The Australian Rainforest Foundation (ARF) has recently distributed an explanation of its position and the work it has been tasked to do, particularly where it applies to the rainforest areas between the Daintree River and Cape Tribulation.
Much of what it describes as ‘always controversial’ is all too frequently rationalised against a series of subdivisions that were registered by the Queensland Government in the early eighties. What is rarely offered, by way of qualification, is that this decision was made in favour of competing interests that sought substantive removal of rainforest for sugar-cane cropping, on lands that had been held under freehold title for much of the preceding century. With a full disclosure of historical fact, the decision to oppose the expansion of sugar-cane was remarkably enlightened in its protection of an extraordinary rainforest habitat.
Not that the significant number of residential properties, with existing-use-rights, was without concern; indeed, if all twelve-hundred properties were developed to capacity, there would have been significant habitat losses. In recognition of these concerns, $23million was allocated in the mid-nineties for voluntary acquisition and conversion to National Park.
For resolution of outstanding concerns at the conclusion of this program, the Daintree Futures Study was undertaken and submitted to the Wet Tropics Ministerial Council. Three spheres of government were to sign a Memorandum Of Agreement to endorse its recommendations, including the package of financial contributions from Commonwealth and Queensland Governments and the Douglas Shire Council.
The Queensland Government was to allocate $16.1million to Ergon to supply grid electricity, but the Queensland Minister for Mines and Energy effectively circumvented the requirement by authorising an amended policy that prohibited the supply of electricity using a network and excised the Daintree region from Ergon’s distribution area.
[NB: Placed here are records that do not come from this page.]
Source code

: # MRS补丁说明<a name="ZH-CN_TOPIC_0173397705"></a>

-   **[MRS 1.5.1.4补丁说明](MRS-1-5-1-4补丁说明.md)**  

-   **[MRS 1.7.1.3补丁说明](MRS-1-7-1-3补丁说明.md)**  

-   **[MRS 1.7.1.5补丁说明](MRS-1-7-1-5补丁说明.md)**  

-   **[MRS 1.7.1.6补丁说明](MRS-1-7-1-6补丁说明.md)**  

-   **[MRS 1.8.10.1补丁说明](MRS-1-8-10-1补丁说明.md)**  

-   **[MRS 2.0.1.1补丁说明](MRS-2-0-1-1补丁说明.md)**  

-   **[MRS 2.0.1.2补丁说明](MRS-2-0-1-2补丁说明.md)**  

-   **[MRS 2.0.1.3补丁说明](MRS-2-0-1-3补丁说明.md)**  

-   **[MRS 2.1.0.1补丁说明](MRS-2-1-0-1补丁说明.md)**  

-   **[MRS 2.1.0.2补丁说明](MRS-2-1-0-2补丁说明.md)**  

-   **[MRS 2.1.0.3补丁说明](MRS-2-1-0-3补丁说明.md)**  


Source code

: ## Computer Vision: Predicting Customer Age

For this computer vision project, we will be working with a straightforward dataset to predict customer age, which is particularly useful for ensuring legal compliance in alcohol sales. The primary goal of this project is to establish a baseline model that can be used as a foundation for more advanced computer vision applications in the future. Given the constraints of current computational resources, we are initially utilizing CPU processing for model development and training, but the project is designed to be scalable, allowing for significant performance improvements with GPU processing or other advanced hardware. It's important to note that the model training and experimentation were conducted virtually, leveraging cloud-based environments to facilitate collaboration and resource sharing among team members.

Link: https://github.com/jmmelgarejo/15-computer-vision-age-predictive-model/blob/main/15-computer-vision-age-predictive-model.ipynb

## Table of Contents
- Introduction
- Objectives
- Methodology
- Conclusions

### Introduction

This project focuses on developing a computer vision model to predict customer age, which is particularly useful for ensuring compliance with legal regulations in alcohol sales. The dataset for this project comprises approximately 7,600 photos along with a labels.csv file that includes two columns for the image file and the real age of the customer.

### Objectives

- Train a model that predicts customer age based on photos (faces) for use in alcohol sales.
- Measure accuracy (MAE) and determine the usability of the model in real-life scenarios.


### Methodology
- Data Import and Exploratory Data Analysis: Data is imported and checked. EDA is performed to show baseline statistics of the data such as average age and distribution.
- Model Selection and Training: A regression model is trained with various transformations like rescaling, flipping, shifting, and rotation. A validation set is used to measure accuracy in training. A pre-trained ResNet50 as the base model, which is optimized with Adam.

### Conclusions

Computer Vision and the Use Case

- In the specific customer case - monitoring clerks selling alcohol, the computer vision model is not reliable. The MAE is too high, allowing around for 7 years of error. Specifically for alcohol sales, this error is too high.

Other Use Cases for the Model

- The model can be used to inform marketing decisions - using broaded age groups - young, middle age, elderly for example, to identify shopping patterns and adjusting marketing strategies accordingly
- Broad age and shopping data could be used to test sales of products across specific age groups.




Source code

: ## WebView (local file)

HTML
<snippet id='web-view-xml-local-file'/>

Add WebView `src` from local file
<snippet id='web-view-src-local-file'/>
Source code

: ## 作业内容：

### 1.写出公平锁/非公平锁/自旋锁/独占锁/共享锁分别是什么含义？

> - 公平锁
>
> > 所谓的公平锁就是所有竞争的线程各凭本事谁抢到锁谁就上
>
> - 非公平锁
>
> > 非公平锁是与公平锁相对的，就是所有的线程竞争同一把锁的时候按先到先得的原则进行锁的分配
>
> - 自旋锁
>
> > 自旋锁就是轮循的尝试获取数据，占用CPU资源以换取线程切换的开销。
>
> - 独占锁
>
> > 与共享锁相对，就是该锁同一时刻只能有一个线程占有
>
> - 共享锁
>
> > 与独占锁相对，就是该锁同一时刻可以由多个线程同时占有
The Douglas Shire Council was to collect an extra $1million from the Daintree River ferry over five years, but its specific purpose tourism/conservation levy was ultimately ruled illegal by the Queensland Supreme Court.
The Commonwealth government was to underwrite a $10million Daintree Land Trust, however, the Ministerial Council rather agreed to fund $300,000 each from Commonwealth and Queensland governments and an additional $400,000 outstanding from the previous $23million, to establish a $1million seeding grant for the ARF, as described in the above-mentioned explanation.
Tens of millions of dollars have been poured into ‘Daintree Conservation’ over the years, with changing names on title, covenants, property boundaries being reconfigured and development rights expropriated. There is little debate that this area of outstanding conservation value should be protected and to the greatest possible extent. To this end, its resident community has been regulated into a conservation land-use function, but what it requires, more than anything else, is an appropriate economy and one that is not contingent upon development. So far, none of the ‘rescue programs’ have managed to provide this requirement.
As a relatively recent land-holder, the ARF is grappling with the same conservation challenges as all landholders within the Daintree; its application for compensation for loss of development rights is an expression of an economic lack of choice.